## Task directions
Transcribe verbatim the span of lines that opens with the line containing "### Outputs" and closes with the last line of the data below.

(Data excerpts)
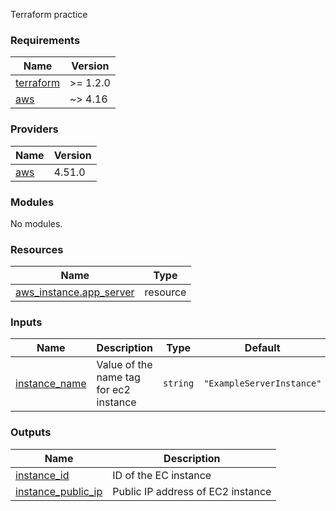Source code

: Terraform practice
<!-- BEGIN_TF_DOCS -->
### Requirements

| Name | Version |
|------|---------|
| <a name="requirement_terraform"></a> [terraform](#requirement\_terraform) | >= 1.2.0 |
| <a name="requirement_aws"></a> [aws](#requirement\_aws) | ~> 4.16 |

### Providers

| Name | Version |
|------|---------|
| <a name="provider_aws"></a> [aws](#provider\_aws) | 4.51.0 |

### Modules

No modules.

### Resources

| Name | Type |
|------|------|
| [aws_instance.app_server](https://registry.terraform.io/providers/hashicorp/aws/latest/docs/resources/instance) | resource |

### Inputs

| Name | Description | Type | Default | Required |
|------|-------------|------|---------|:--------:|
| <a name="input_instance_name"></a> [instance\_name](#input\_instance\_name) | Value of the name tag for ec2 instance | `string` | `"ExampleServerInstance"` | no |

### Outputs

| Name | Description |
|------|-------------|
| <a name="output_instance_id"></a> [instance\_id](#output\_instance\_id) | ID of the EC instance |
| <a name="output_instance_public_ip"></a> [instance\_public\_ip](#output\_instance\_public\_ip) | Public IP address of EC2 instance |
<!-- END_TF_DOCS -->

## Output below
### Outputs

| Name | Description |
|------|-------------|
| <a name="output_instance_id"></a> [instance\_id](#output\_instance\_id) | ID of the EC instance |
| <a name="output_instance_public_ip"></a> [instance\_public\_ip](#output\_instance\_public\_ip) | Public IP address of EC2 instance |
<!-- END_TF_DOCS -->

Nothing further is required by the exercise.